Drug users in Tijuana are being unwittingly exposed to the deadly opioid fentanyl in a corridor where the drug is frequently smuggled, but where the effects of the opioid crisis had not been seen until recently.

A study at three needle exchange sites in the Mexico border city found traces of fentanyl in 55 of 59 samples of what users said they believed to be white powder heroin, Mexican researchers stated in a December 2019 report.

The researchers, testing nearly 90 syringes and other paraphernalia from the users of heroin and methamphetamine, found that about 75 percent were positive for the synthetic opioid. The only samples that showed no traces of fentanyl were described by users as black tar heroin or crystal methamphetamine.

SEE ALSO: Mexico’s Role in the Deadly Rise of Fentanyl

Since the mid-1990s, black tar heroin has been the main form of heroin produced in western Mexico. But Clara Fleiz, an investigator at Mexico’s Ramón de la Fuente Muñiz National Institute of Psychiatry and the study’s lead author, said that she and her team are increasingly seeing the white form, which mixes easily with fentanyl powder. Known locally as China White, this is not the Southeast Asian heroin of the same name.

The Tijuana heroin users “think that they are consuming China White, but what they are being exposed to is fentanyl” and its dangers, Fleiz told InSight Crime.

Fentanyl can be 50 times more powerful than heroin and lethal in even a minute dose. The researchers launched their study out of concern that fentanyl was in the drug supply when, in recent years, they started seeing a spike in overdose victims who needed to be revived with naloxone, a powerful opioid antidote.

“We began to hear reports,” Fleiz said, “of white powder that was more potent.”

InSight Crime Analysis

There are three separate factors likely allowing fentanyl to penetrate Tijuana’s drug supply.

First, the Mexico-California border city sits on a major fentanyl smuggling route to the United States. The United States has been in the grips of an opioid crisis for a decade and has seen a dramatic rise in illicit fentanyl overdoses and deaths.

Southern California ports of entry accounted for more than half of around 2,500 pounds of fentanyl seized nationwide in rhe fiscal year 2019, according to US Customs and Border Protection data (CBP). The amount of fentanyl seized by California’s CBP agents also rose last year. Agents captured 1,472 pounds of the drug, a 32 percent increase from the fiscal year 2018.
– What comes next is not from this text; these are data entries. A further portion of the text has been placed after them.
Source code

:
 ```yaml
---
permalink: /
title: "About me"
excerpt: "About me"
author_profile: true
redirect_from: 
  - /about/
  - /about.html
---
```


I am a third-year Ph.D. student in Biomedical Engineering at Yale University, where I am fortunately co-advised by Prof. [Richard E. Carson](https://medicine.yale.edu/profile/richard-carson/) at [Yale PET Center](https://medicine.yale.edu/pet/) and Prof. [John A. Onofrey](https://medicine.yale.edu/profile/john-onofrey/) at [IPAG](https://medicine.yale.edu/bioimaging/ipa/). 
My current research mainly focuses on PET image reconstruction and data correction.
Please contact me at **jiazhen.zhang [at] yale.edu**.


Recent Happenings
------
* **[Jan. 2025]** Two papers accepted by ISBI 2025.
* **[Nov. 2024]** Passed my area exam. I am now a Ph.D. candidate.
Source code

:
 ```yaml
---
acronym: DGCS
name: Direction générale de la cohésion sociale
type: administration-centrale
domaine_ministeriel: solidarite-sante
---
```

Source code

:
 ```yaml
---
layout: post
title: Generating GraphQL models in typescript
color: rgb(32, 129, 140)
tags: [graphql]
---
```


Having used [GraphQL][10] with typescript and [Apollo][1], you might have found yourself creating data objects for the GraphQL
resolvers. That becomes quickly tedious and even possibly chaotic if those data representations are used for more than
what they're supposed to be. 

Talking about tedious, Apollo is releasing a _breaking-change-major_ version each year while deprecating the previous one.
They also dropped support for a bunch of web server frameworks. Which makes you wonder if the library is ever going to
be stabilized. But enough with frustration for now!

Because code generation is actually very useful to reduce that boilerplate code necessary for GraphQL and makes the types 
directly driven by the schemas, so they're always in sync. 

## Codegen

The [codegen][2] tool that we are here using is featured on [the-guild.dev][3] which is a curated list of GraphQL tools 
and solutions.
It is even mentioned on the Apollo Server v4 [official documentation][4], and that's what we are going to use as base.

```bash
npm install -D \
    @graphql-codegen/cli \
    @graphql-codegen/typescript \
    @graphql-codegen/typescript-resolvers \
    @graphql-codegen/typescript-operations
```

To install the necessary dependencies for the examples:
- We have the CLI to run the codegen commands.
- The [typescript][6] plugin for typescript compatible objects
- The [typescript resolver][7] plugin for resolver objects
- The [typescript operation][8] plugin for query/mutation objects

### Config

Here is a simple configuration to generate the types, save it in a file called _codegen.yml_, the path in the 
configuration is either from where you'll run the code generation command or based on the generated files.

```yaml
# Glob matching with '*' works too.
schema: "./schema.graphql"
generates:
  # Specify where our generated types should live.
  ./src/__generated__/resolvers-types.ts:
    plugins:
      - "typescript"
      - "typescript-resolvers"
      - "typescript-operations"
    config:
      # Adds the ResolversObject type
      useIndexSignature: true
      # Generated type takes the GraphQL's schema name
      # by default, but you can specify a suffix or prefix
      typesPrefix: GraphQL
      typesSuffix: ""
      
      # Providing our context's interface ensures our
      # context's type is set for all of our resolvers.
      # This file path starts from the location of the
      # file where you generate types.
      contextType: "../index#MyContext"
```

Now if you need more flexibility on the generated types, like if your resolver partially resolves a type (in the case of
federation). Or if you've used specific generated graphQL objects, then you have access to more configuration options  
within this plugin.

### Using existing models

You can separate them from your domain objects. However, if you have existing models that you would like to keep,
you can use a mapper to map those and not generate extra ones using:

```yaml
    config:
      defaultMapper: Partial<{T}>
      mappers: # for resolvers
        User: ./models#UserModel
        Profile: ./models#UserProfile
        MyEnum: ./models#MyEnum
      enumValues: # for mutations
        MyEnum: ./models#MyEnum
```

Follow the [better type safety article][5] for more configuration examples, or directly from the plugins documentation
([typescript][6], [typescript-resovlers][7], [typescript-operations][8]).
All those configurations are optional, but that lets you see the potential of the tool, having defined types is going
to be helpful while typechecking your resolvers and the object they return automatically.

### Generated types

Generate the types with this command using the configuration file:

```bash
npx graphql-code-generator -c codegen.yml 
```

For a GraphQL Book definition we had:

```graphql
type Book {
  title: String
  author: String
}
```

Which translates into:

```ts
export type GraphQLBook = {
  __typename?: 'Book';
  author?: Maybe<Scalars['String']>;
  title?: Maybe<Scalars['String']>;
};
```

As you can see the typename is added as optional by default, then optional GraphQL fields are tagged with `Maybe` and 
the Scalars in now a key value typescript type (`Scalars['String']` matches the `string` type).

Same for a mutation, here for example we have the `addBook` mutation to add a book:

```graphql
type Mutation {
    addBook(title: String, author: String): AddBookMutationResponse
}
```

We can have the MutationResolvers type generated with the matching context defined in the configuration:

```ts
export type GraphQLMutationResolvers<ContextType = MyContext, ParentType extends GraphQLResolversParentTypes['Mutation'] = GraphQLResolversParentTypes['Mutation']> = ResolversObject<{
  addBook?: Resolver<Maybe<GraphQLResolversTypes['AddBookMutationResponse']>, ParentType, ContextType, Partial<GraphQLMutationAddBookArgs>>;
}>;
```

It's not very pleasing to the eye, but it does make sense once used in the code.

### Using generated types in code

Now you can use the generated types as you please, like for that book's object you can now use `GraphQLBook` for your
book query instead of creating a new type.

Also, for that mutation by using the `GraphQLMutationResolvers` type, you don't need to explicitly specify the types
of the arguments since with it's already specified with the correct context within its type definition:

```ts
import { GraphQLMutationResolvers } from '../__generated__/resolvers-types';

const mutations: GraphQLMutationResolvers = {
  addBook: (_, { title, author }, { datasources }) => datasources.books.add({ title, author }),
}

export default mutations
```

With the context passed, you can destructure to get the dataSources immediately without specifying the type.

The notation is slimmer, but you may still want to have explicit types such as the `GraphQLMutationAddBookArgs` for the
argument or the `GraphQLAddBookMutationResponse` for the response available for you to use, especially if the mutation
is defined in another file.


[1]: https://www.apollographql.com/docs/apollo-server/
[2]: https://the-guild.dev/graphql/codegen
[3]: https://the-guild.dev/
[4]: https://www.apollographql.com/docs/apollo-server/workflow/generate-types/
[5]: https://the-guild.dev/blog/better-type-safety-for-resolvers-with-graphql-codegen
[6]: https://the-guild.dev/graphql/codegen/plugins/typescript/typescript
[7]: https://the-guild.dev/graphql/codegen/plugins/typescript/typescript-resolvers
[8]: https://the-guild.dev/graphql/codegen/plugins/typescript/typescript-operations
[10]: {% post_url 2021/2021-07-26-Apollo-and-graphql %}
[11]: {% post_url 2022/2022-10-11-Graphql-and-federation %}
SEE ALSO: Mexico News and Profile

In an InSight Crime investigation on the growing role of Mexico in the fentanyl trade, the northwestern state of Baja California, which includes Tijuana, was highlighted as the key trafficking route.

Traffickers who are finding success moving illicit fentanyl into the United States are leaving some of the drugs in Tijuana, authorities told Televisa. Fentanyl is also manufactured in the state. A fentanyl laboratory run by a Bulgarian biochemist was raided in the capital city of Mexicali.

Second, Mexico’s powerful Jalisco Cartel New Generation (Cartel Jalisco Nueva Generación – CJNG) has infiltrated the Pacific ports of Lázaro Cárdenas and Manzanillo, both of which are major entry points for fentanyl and its precursor chemicals smuggled from China.

To process and move the fentanyl, smaller groups — often with ties to the cartels and experience in manufacturing other synthetic drugs, like methamphetamines — are involved.

These subcontractors also supply local dealers. The drugs become a “weapon to control territory and to set up a domestic base of small-time criminals who push for control of neighborhoods,” Nathan P. Jones, an assistant professor of security studies at Sam Houston State University in Texas, told InSight Crime. Homicides in Tijuana surged in recent years as low-level dealers battled for control of drug sales, particularly of methamphetamines.

Jones said this dynamic may be behind fentanyl’s appearance in Tijuana’s local drug supply. Both the Jalisco Cartel and Sinaloa Cartel are vying to control drug routes in Baja California.

Third, Tijuana has long been home to a large population struggling with drug addiction.

Tijuana is home to about 10,000 people who inject drugs, Fleiz said. The increase in overdoses among heroin users in Tijuana began in 2017, the same time when fentanyl seizures increased along the Mexico-US border, she said.

Mexico’s government recently started a campaign that warns: “fentanyl kills.” Yet as Fleiz and her colleagues point out, drug users generally don’t know whether their heroin is laced with fentanyl.

Mexico’s government can save lives by making naloxone, the opioid antidote, more readily available, Fleiz said. Many US states have allowed for the medication, which is administered by injection or nasal spray, to be sold by pharmacists, and it is carried by police and first responders in many states.

While Fleiz said she doesn’t see fentanyl as likely to claim as many lives in Mexico as it has in the United States, she says overdose deaths will rise.

Heroin users have begun to seek out the largely contaminated white powder heroin for its potency, Fleiz said, choosing it over other forms.